■ EXERCISE:
The expected answer is the full listing, repeated exactly and free of images.

■ GIVEN INFORMATION:
BEGIN
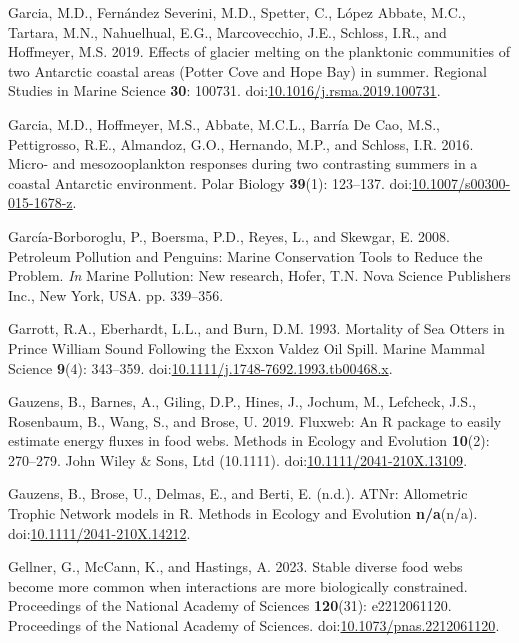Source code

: \documentclass[
]{article}
\newlength{\cslhangindent}
\newenvironment{CSLReferences}[2] %
 {\begin{list}{}{%
  \setlength{\itemindent}{0pt}
  \setlength{\leftmargin}{0pt}
  \setlength{\parsep}{0pt}
  \ifodd #1
   \setlength{\leftmargin}{\cslhangindent}
   \setlength{\itemindent}{-1\cslhangindent}
  \fi
  \setlength{\itemsep}{#2\baselineskip}}}
 {\end{list}}
\begin{document}
\begin{CSLReferences}{1}{0}
Garcia, M.D., Fernández Severini, M.D., Spetter, C., López Abbate, M.C.,
Tartara, M.N., Nahuelhual, E.G., Marcovecchio, J.E., Schloss, I.R., and
Hoffmeyer, M.S. 2019. Effects of glacier melting on the planktonic
communities of two {Antarctic} coastal areas ({Potter Cove} and {Hope
Bay}) in summer. Regional Studies in Marine Science \textbf{30}: 100731.
doi:\href{https://doi.org/10.1016/j.rsma.2019.100731}{10.1016/j.rsma.2019.100731}.

Garcia, M.D., Hoffmeyer, M.S., Abbate, M.C.L., Barría De Cao, M.S.,
Pettigrosso, R.E., Almandoz, G.O., Hernando, M.P., and Schloss, I.R.
2016. Micro- and mesozooplankton responses during two contrasting
summers in a coastal {Antarctic} environment. Polar Biology
\textbf{39}(1): 123--137.
doi:\href{https://doi.org/10.1007/s00300-015-1678-z}{10.1007/s00300-015-1678-z}.

García-Borboroglu, P., Boersma, P.D., Reyes, L., and Skewgar, E. 2008.
Petroleum {Pollution} and {Penguins}: {Marine Conservation Tools} to
{Reduce} the {Problem}. \emph{In} Marine {Pollution}: {New} research,
Hofer, T.N. Nova Science Publishers Inc., New York, USA. pp. 339--356.

Garrott, R.A., Eberhardt, L.L., and Burn, D.M. 1993. Mortality of {Sea
Otters} in {Prince William Sound Following} the {Exxon Valdez Oil
Spill}. Marine Mammal Science \textbf{9}(4): 343--359.
doi:\href{https://doi.org/10.1111/j.1748-7692.1993.tb00468.x}{10.1111/j.1748-7692.1993.tb00468.x}.

Gauzens, B., Barnes, A., Giling, D.P., Hines, J., Jochum, M., Lefcheck,
J.S., Rosenbaum, B., Wang, S., and Brose, U. 2019. Fluxweb: {An R}
package to easily estimate energy fluxes in food webs. Methods in
Ecology and Evolution \textbf{10}(2): 270--279. John Wiley \& Sons, Ltd
(10.1111).
doi:\href{https://doi.org/10.1111/2041-210X.13109}{10.1111/2041-210X.13109}.

Gauzens, B., Brose, U., Delmas, E., and Berti, E. (n.d.). {ATNr}:
{Allometric Trophic Network} models in {R}. Methods in Ecology and
Evolution \textbf{n/a}(n/a).
doi:\href{https://doi.org/10.1111/2041-210X.14212}{10.1111/2041-210X.14212}.

Gellner, G., McCann, K., and Hastings, A. 2023. Stable diverse food webs
become more common when interactions are more biologically constrained.
Proceedings of the National Academy of Sciences \textbf{120}(31):
e2212061120. Proceedings of the National Academy of Sciences.
doi:\href{https://doi.org/10.1073/pnas.2212061120}{10.1073/pnas.2212061120}.


\end{CSLReferences}
\end{document}
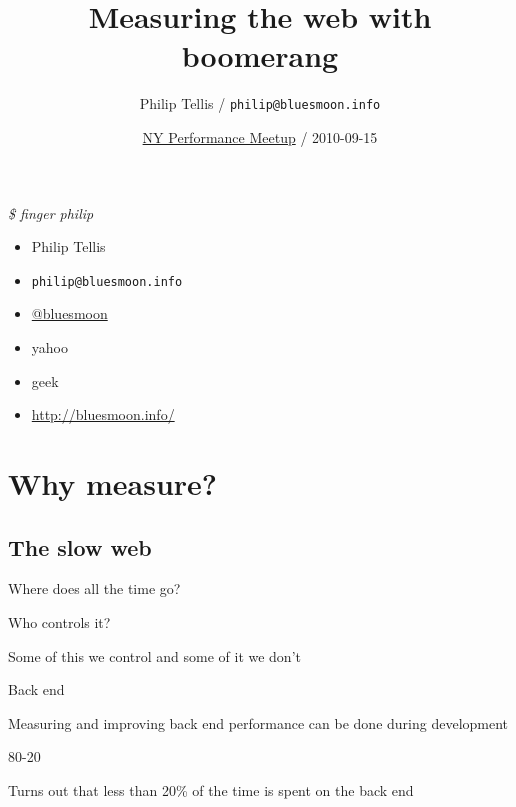 \documentclass{beamer}
\author{Philip Tellis / \texttt{philip@bluesmoon.info}}
\title{Measuring the web with boomerang}
\date{\href{http://www.meetup.com/Web-Performance-NY/calendar/14568561/}{NY Performance Meetup} / 2010-09-15}
\begin{document}
\begin{frame}
  \titlepage
\end{frame}


\begin{frame}{\textit{\$ finger philip}}
  \begin{itemize}
  \item Philip Tellis
  \item \small{\texttt{philip@bluesmoon.info}}
  \item \href{http://twitter.com/bluesmoon}{@bluesmoon}
  \item yahoo
  \item geek
  \item \href{http://bluesmoon.info/}{http://bluesmoon.info/}
  \end{itemize}
\end{frame}


\section{Why measure?}
\subsection{The slow web}

\begin{frame}{Where does all the time go?}
\end{frame}

\begin{frame}{Who controls it?}
  \begin{center}
  Some of this we control and some of it we don't
  \end{center}
\end{frame}

\begin{frame}{Back end}
  \begin{center}
  Measuring and improving back end performance can be done during development
  \end{center}
\end{frame}

\begin{frame}{80-20}
  \begin{center}
  Turns out that less than 20\% of the time is spent on the back end
  \end{center}
\end{frame}
\end{document}
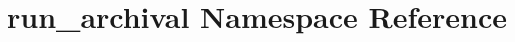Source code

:\hypertarget{namespacerun__archival}{\section{run\-\_\-archival Namespace Reference}
\label{namespacerun__archival}
}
END
■ TASK RESPONSE:
Source code

: \documentclass[
]{article}
\newlength{\cslhangindent}
\newenvironment{CSLReferences}[2] %
 {\begin{list}{}{%
  \setlength{\itemindent}{0pt}
  \setlength{\leftmargin}{0pt}
  \setlength{\parsep}{0pt}
  \ifodd #1
   \setlength{\leftmargin}{\cslhangindent}
   \setlength{\itemindent}{-1\cslhangindent}
  \fi
  \setlength{\itemsep}{#2\baselineskip}}}
 {\end{list}}
\begin{document}
\begin{CSLReferences}{1}{0}
Garcia, M.D., Fernández Severini, M.D., Spetter, C., López Abbate, M.C.,
Tartara, M.N., Nahuelhual, E.G., Marcovecchio, J.E., Schloss, I.R., and
Hoffmeyer, M.S. 2019. Effects of glacier melting on the planktonic
communities of two {Antarctic} coastal areas ({Potter Cove} and {Hope
Bay}) in summer. Regional Studies in Marine Science \textbf{30}: 100731.
doi:\href{https://doi.org/10.1016/j.rsma.2019.100731}{10.1016/j.rsma.2019.100731}.

Garcia, M.D., Hoffmeyer, M.S., Abbate, M.C.L., Barría De Cao, M.S.,
Pettigrosso, R.E., Almandoz, G.O., Hernando, M.P., and Schloss, I.R.
2016. Micro- and mesozooplankton responses during two contrasting
summers in a coastal {Antarctic} environment. Polar Biology
\textbf{39}(1): 123--137.
doi:\href{https://doi.org/10.1007/s00300-015-1678-z}{10.1007/s00300-015-1678-z}.

García-Borboroglu, P., Boersma, P.D., Reyes, L., and Skewgar, E. 2008.
Petroleum {Pollution} and {Penguins}: {Marine Conservation Tools} to
{Reduce} the {Problem}. \emph{In} Marine {Pollution}: {New} research,
Hofer, T.N. Nova Science Publishers Inc., New York, USA. pp. 339--356.

Garrott, R.A., Eberhardt, L.L., and Burn, D.M. 1993. Mortality of {Sea
Otters} in {Prince William Sound Following} the {Exxon Valdez Oil
Spill}. Marine Mammal Science \textbf{9}(4): 343--359.
doi:\href{https://doi.org/10.1111/j.1748-7692.1993.tb00468.x}{10.1111/j.1748-7692.1993.tb00468.x}.

Gauzens, B., Barnes, A., Giling, D.P., Hines, J., Jochum, M., Lefcheck,
J.S., Rosenbaum, B., Wang, S., and Brose, U. 2019. Fluxweb: {An R}
package to easily estimate energy fluxes in food webs. Methods in
Ecology and Evolution \textbf{10}(2): 270--279. John Wiley \& Sons, Ltd
(10.1111).
doi:\href{https://doi.org/10.1111/2041-210X.13109}{10.1111/2041-210X.13109}.

Gauzens, B., Brose, U., Delmas, E., and Berti, E. (n.d.). {ATNr}:
{Allometric Trophic Network} models in {R}. Methods in Ecology and
Evolution \textbf{n/a}(n/a).
doi:\href{https://doi.org/10.1111/2041-210X.14212}{10.1111/2041-210X.14212}.

Gellner, G., McCann, K., and Hastings, A. 2023. Stable diverse food webs
become more common when interactions are more biologically constrained.
Proceedings of the National Academy of Sciences \textbf{120}(31):
e2212061120. Proceedings of the National Academy of Sciences.
doi:\href{https://doi.org/10.1073/pnas.2212061120}{10.1073/pnas.2212061120}.


\end{CSLReferences}
\end{document}
 \documentclass{beamer}
\author{Philip Tellis / \texttt{philip@bluesmoon.info}}
\title{Measuring the web with boomerang}
\date{\href{http://www.meetup.com/Web-Performance-NY/calendar/14568561/}{NY Performance Meetup} / 2010-09-15}
\begin{document}
\begin{frame}
  \titlepage
\end{frame}


\begin{frame}{\textit{\$ finger philip}}
  \begin{itemize}
  \item Philip Tellis
  \item \small{\texttt{philip@bluesmoon.info}}
  \item \href{http://twitter.com/bluesmoon}{@bluesmoon}
  \item yahoo
  \item geek
  \item \href{http://bluesmoon.info/}{http://bluesmoon.info/}
  \end{itemize}
\end{frame}


\section{Why measure?}
\subsection{The slow web}

\begin{frame}{Where does all the time go?}
\end{frame}

\begin{frame}{Who controls it?}
  \begin{center}
  Some of this we control and some of it we don't
  \end{center}
\end{frame}

\begin{frame}{Back end}
  \begin{center}
  Measuring and improving back end performance can be done during development
  \end{center}
\end{frame}

\begin{frame}{80-20}
  \begin{center}
  Turns out that less than 20\% of the time is spent on the back end
  \end{center}
\end{frame}
\end{document}
Source code

:\hypertarget{namespacerun__archival}{\section{run\-\_\-archival Namespace Reference}
\label{namespacerun__archival}
}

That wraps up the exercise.